**Work request:** In full and without alteration, print the records below, minus any images.

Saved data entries

+++++

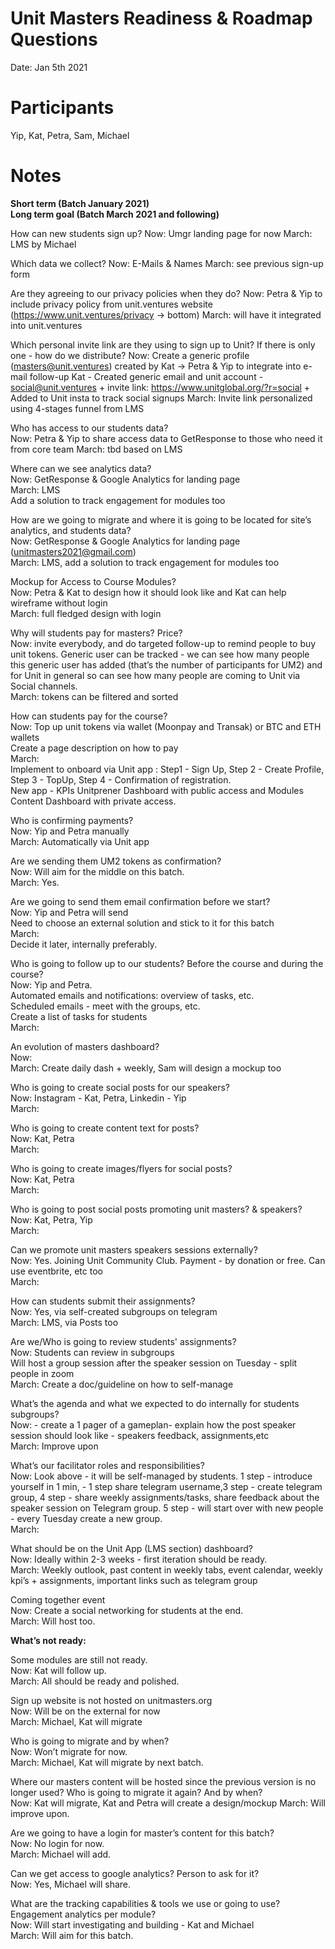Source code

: # Unit Masters Readiness & Roadmap Questions  
Date: Jan 5th 2021
# Participants  
Yip, Kat, Petra, Sam, Michael


# Notes  

**Short term (Batch January 2021)**  
**Long term goal (Batch March 2021 and following)**

How can new students sign up? 
Now: Umgr landing page for now
March: LMS by Michael


Which data we collect?
Now: E-Mails & Names
March: see previous sign-up form


Are they agreeing to our privacy policies when they do?
Now: Petra & Yip to include privacy policy from unit.ventures website (https://www.unit.ventures/privacy → bottom)
March: will have it integrated into unit.ventures 

Which personal invite link are they using to sign up to Unit? If there is only one - how do we distribute? 
Now: Create a generic profile (masters@unit.ventures) created by Kat → Petra & Yip to integrate into e-mail follow-up
Kat - Created generic email and unit account - social@unit.ventures + invite link: https://www.unitglobal.org/?r=social + Added to Unit insta to track social signups 
March: Invite link personalized using 4-stages funnel from LMS

Who has access to our students data?  
Now:  Petra & Yip to share access data to GetResponse to those who need it from core team
March: tbd based on LMS

Where can we see analytics data?  
Now:  GetResponse & Google Analytics for landing page  
March: LMS  
Add a solution to track engagement for modules too  

How are we going to migrate and where it is going to be located for site’s analytics, and students data?  
Now:  GetResponse & Google Analytics for landing page (unitmasters2021@gmail.com)   
March: LMS, add a solution to track engagement for modules too  

Mockup for Access to Course Modules?  
Now: Petra & Kat to design how it should look like and Kat can help wireframe without login   
March: full fledged design with login   

Why will students pay for masters? Price?  
Now: invite everybody, and do targeted follow-up to remind people to buy unit tokens. Generic user can be tracked - we can see how many people this generic user has added (that’s the number of participants for UM2) and for Unit in general so can see how many people are coming to Unit via Social channels.   
March: tokens can be filtered and sorted  

How can students pay for the course?  
Now: Top up unit tokens via wallet (Moonpay and Transak) or BTC and ETH wallets  
Create a page description on how to pay  
March:   
Implement to onboard via Unit app : Step1 - Sign Up, Step 2 - Create Profile, Step 3 - TopUp, Step 4 - Confirmation of registration.   
New app - KPIs Unitprener Dashboard with public access and Modules Content Dashboard with private access.  

Who is confirming payments?  
Now: Yip and Petra manually  
March: Automatically via Unit app  

Are we sending them UM2 tokens as confirmation?  
Now: Will aim for the middle on this batch.  
March: Yes.   
 
Are we going to send them email confirmation before we start?  
Now: Yip and Petra will send  
Need to choose an external solution and stick to it for this batch  
March:  
Decide it later, internally preferably.   

Who is going to follow up to our students? Before the course and during the course?  
Now: Yip and Petra.   
Automated emails and notifications: overview of tasks, etc.   
Scheduled emails - meet with the groups, etc.  
Create a list of tasks for students  
March:   

An evolution of masters dashboard?  
Now:   
March: Create daily dash + weekly, Sam will design a mockup too  

Who is going to create social posts for our speakers?  
Now: Instagram - Kat, Petra, Linkedin - Yip  
March:   

Who is going to create content text for posts?   
Now: Kat, Petra  
March:   

Who is going to create images/flyers for social posts?  
Now: Kat, Petra  
March:   

Who is going to post social posts promoting unit masters? & speakers?   
Now: Kat, Petra, Yip  
March:   


Can we promote unit masters speakers sessions externally?  
Now: Yes. Joining Unit Community Club. Payment - by donation or free. Can use eventbrite, etc too  
March:  

How can students submit their assignments?  
Now: Yes, via self-created subgroups on telegram  
March: LMS, via Posts too  

Are we/Who is going to review students' assignments?   
Now: Students can review in subgroups  
Will host a group session after the speaker session on Tuesday - split people in zoom  
March: Create a doc/guideline on how to self-manage  

What’s the agenda and what we expected to do internally for students subgroups?   
Now: - create a 1 pager of a gameplan- explain how the post speaker session should look like - speakers feedback, assignments,etc   
March: Improve upon  

What’s our facilitator roles and responsibilities?   
Now: Look above - it will be self-managed by students. 1 step - introduce yourself in 1 min, - 1 step share telegram username,3 step - create telegram group, 4 step - share weekly assignments/tasks, share feedback about the speaker session on Telegram group. 5 step - will start over with new people - every Tuesday create a new group.   
March:  

What should be on the Unit App (LMS section) dashboard?  
Now: Ideally within 2-3 weeks - first iteration should be ready.   
March: Weekly outlook, past content in weekly tabs, event calendar, weekly kpi’s + assignments, important links such as telegram group  

Coming together event   
Now: Create a social networking for students at the end.   
March: Will host too.  

**What’s not ready:**    

Some modules are still not ready.   
Now: Kat will follow up.   
March: All should be ready and polished.   

Sign up website is not hosted on unitmasters.org   
Now: Will be on the external for now  
March: Michael, Kat will migrate  

Who is going to migrate and by when?   
Now: Won’t migrate for now.   
March: Michael, Kat will migrate by next batch.   

Where our masters content will be hosted since the previous version is no longer used? Who is going to migrate it again? And by when?  
Now: Kat will migrate, Kat and Petra will create a design/mockup
March: Will improve upon.   

Are we going to have a login for master’s content for this batch?  
Now: No login for now.   
March: Michael will add.   

Can we get access to google analytics? Person to ask for it?  
Now: Yes, Michael will share.   

What are the tracking capabilities & tools we use or going to use? Engagement analytics per module?   
Now: Will start investigating and building - Kat and Michael  
March: Will aim for this batch.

+++++

**Result for this task:**
Source code

: # Unit Masters Readiness & Roadmap Questions  
Date: Jan 5th 2021
# Participants  
Yip, Kat, Petra, Sam, Michael


# Notes  

**Short term (Batch January 2021)**  
**Long term goal (Batch March 2021 and following)**

How can new students sign up? 
Now: Umgr landing page for now
March: LMS by Michael


Which data we collect?
Now: E-Mails & Names
March: see previous sign-up form


Are they agreeing to our privacy policies when they do?
Now: Petra & Yip to include privacy policy from unit.ventures website (https://www.unit.ventures/privacy → bottom)
March: will have it integrated into unit.ventures 

Which personal invite link are they using to sign up to Unit? If there is only one - how do we distribute? 
Now: Create a generic profile (masters@unit.ventures) created by Kat → Petra & Yip to integrate into e-mail follow-up
Kat - Created generic email and unit account - social@unit.ventures + invite link: https://www.unitglobal.org/?r=social + Added to Unit insta to track social signups 
March: Invite link personalized using 4-stages funnel from LMS

Who has access to our students data?  
Now:  Petra & Yip to share access data to GetResponse to those who need it from core team
March: tbd based on LMS

Where can we see analytics data?  
Now:  GetResponse & Google Analytics for landing page  
March: LMS  
Add a solution to track engagement for modules too  

How are we going to migrate and where it is going to be located for site’s analytics, and students data?  
Now:  GetResponse & Google Analytics for landing page (unitmasters2021@gmail.com)   
March: LMS, add a solution to track engagement for modules too  

Mockup for Access to Course Modules?  
Now: Petra & Kat to design how it should look like and Kat can help wireframe without login   
March: full fledged design with login   

Why will students pay for masters? Price?  
Now: invite everybody, and do targeted follow-up to remind people to buy unit tokens. Generic user can be tracked - we can see how many people this generic user has added (that’s the number of participants for UM2) and for Unit in general so can see how many people are coming to Unit via Social channels.   
March: tokens can be filtered and sorted  

How can students pay for the course?  
Now: Top up unit tokens via wallet (Moonpay and Transak) or BTC and ETH wallets  
Create a page description on how to pay  
March:   
Implement to onboard via Unit app : Step1 - Sign Up, Step 2 - Create Profile, Step 3 - TopUp, Step 4 - Confirmation of registration.   
New app - KPIs Unitprener Dashboard with public access and Modules Content Dashboard with private access.  

Who is confirming payments?  
Now: Yip and Petra manually  
March: Automatically via Unit app  

Are we sending them UM2 tokens as confirmation?  
Now: Will aim for the middle on this batch.  
March: Yes.   
 
Are we going to send them email confirmation before we start?  
Now: Yip and Petra will send  
Need to choose an external solution and stick to it for this batch  
March:  
Decide it later, internally preferably.   

Who is going to follow up to our students? Before the course and during the course?  
Now: Yip and Petra.   
Automated emails and notifications: overview of tasks, etc.   
Scheduled emails - meet with the groups, etc.  
Create a list of tasks for students  
March:   

An evolution of masters dashboard?  
Now:   
March: Create daily dash + weekly, Sam will design a mockup too  

Who is going to create social posts for our speakers?  
Now: Instagram - Kat, Petra, Linkedin - Yip  
March:   

Who is going to create content text for posts?   
Now: Kat, Petra  
March:   

Who is going to create images/flyers for social posts?  
Now: Kat, Petra  
March:   

Who is going to post social posts promoting unit masters? & speakers?   
Now: Kat, Petra, Yip  
March:   


Can we promote unit masters speakers sessions externally?  
Now: Yes. Joining Unit Community Club. Payment - by donation or free. Can use eventbrite, etc too  
March:  

How can students submit their assignments?  
Now: Yes, via self-created subgroups on telegram  
March: LMS, via Posts too  

Are we/Who is going to review students' assignments?   
Now: Students can review in subgroups  
Will host a group session after the speaker session on Tuesday - split people in zoom  
March: Create a doc/guideline on how to self-manage  

What’s the agenda and what we expected to do internally for students subgroups?   
Now: - create a 1 pager of a gameplan- explain how the post speaker session should look like - speakers feedback, assignments,etc   
March: Improve upon  

What’s our facilitator roles and responsibilities?   
Now: Look above - it will be self-managed by students. 1 step - introduce yourself in 1 min, - 1 step share telegram username,3 step - create telegram group, 4 step - share weekly assignments/tasks, share feedback about the speaker session on Telegram group. 5 step - will start over with new people - every Tuesday create a new group.   
March:  

What should be on the Unit App (LMS section) dashboard?  
Now: Ideally within 2-3 weeks - first iteration should be ready.   
March: Weekly outlook, past content in weekly tabs, event calendar, weekly kpi’s + assignments, important links such as telegram group  

Coming together event   
Now: Create a social networking for students at the end.   
March: Will host too.  

**What’s not ready:**    

Some modules are still not ready.   
Now: Kat will follow up.   
March: All should be ready and polished.   

Sign up website is not hosted on unitmasters.org   
Now: Will be on the external for now  
March: Michael, Kat will migrate  

Who is going to migrate and by when?   
Now: Won’t migrate for now.   
March: Michael, Kat will migrate by next batch.   

Where our masters content will be hosted since the previous version is no longer used? Who is going to migrate it again? And by when?  
Now: Kat will migrate, Kat and Petra will create a design/mockup
March: Will improve upon.   

Are we going to have a login for master’s content for this batch?  
Now: No login for now.   
March: Michael will add.   

Can we get access to google analytics? Person to ask for it?  
Now: Yes, Michael will share.   

What are the tracking capabilities & tools we use or going to use? Engagement analytics per module?   
Now: Will start investigating and building - Kat and Michael  
March: Will aim for this batch.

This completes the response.